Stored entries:
|---|
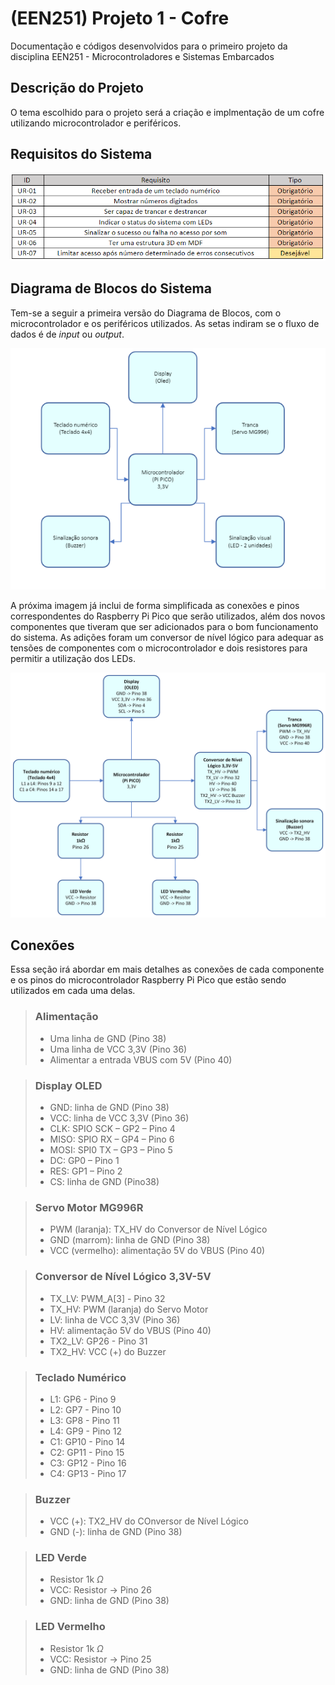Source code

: # (EEN251) Projeto 1 - Cofre
Documentação e códigos desenvolvidos para o primeiro projeto da disciplina EEN251 - Microcontroladores e Sistemas Embarcados

## Descrição do Projeto
O tema escolhido para o projeto será a criação e implmentação de um cofre utilizando microcontrolador e periféricos.

## Requisitos do Sistema
![Tabela de Requisitos](/imagens/Tabela_Requisitos.png "Tabela de Requisitos do Sistema Proposto")

## Diagrama de Blocos do Sistema
Tem-se a seguir a primeira versão do Diagrama de Blocos, com o microcontrolador e os periféricos utilizados. As setas indiram se o fluxo de dados é de *input* ou *output*.

![Diagrama de Blocos](/imagens/Diagrama_Blocos_1.png "Primeira versão do Diagrama de Blocos do Sistema")

A próxima imagem já inclui de forma simplificada as conexões e pinos correspondentes do Raspberry Pi Pico que serão utilizados, além dos novos componentes que tiveram que ser adicionados para o bom funcionamento do sistema. As adições foram um conversor de nível lógico para adequar as tensões de componentes com o microcontrolador e dois resistores para permitir a utilização dos LEDs.

![Diagrama de Blocos 2](/imagens/Diagrama_Blocos_2.png "Segunda versão do Diagrama de Blocos do Sistema, agora com as conexões e pinos utilizados")

## Conexões
Essa seção irá abordar em mais detalhes as conexões de cada componente e os pinos do microcontrolador Raspberry Pi Pico que estão sendo utilizados em cada uma delas.

> ### Alimentação
> - Uma linha de GND (Pino 38)
> - Uma linha de VCC 3,3V (Pino 36)
> - Alimentar a entrada VBUS com 5V (Pino 40)

> ### Display OLED
> - GND: linha de GND (Pino 38)
> - VCC: linha de VCC 3,3V (Pino 36)
> - CLK: SPIO SCK – GP2 – Pino 4 
> - MISO: SPIO RX – GP4 – Pino 6
> - MOSI: SPI0 TX – GP3 – Pino 5 
> - DC: GP0 – Pino 1
> - RES: GP1 – Pino 2
> - CS: linha de GND (Pino38) 

> ### Servo Motor MG996R
> - PWM (laranja): TX_HV do Conversor de Nível Lógico
> - GND (marrom): linha de GND (Pino 38)
> - VCC (vermelho): alimentação 5V do VBUS (Pino 40)

> ### Conversor de Nível Lógico 3,3V-5V
> - TX_LV: PWM_A[3] - Pino 32
> - TX_HV: PWM (laranja) do Servo Motor
> - LV: linha de VCC 3,3V (Pino 36)
> - HV: alimentação 5V do VBUS (Pino 40)
> - TX2_LV: GP26 - Pino 31
> - TX2_HV: VCC (+) do Buzzer

> ### Teclado Numérico
> - L1: GP6 - Pino 9
> - L2: GP7 - Pino 10
> - L3: GP8 - Pino 11
> - L4: GP9 - Pino 12
> - C1: GP10 - Pino 14
> - C2: GP11 - Pino 15
> - C3: GP12 - Pino 16
> - C4: GP13 - Pino 17

> ### Buzzer
> - VCC (+): TX2_HV do COnversor de Nível Lógico
> - GND (-): linha de GND (Pino 38)

> ### LED Verde
> - Resistor 1k $\Omega$
> - VCC: Resistor -> Pino 26
> - GND: linha de GND (Pino 38)

> ### LED Vermelho
> - Resistor 1k $\Omega$
> - VCC: Resistor -> Pino 25
> - GND: linha de GND (Pino 38)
|---|
▶ _What is required_
Begin at the first line of the entries and stop after the line holding "Tem-se a seguir"; repeat those lines exactly, but not the pictures.

▶ _Response_
Source code

: # (EEN251) Projeto 1 - Cofre
Documentação e códigos desenvolvidos para o primeiro projeto da disciplina EEN251 - Microcontroladores e Sistemas Embarcados

## Descrição do Projeto
O tema escolhido para o projeto será a criação e implmentação de um cofre utilizando microcontrolador e periféricos.

## Requisitos do Sistema
![Tabela de Requisitos](/imagens/Tabela_Requisitos.png "Tabela de Requisitos do Sistema Proposto")

## Diagrama de Blocos do Sistema
Tem-se a seguir a primeira versão do Diagrama de Blocos, com o microcontrolador e os periféricos utilizados. As setas indiram se o fluxo de dados é de *input* ou *output*.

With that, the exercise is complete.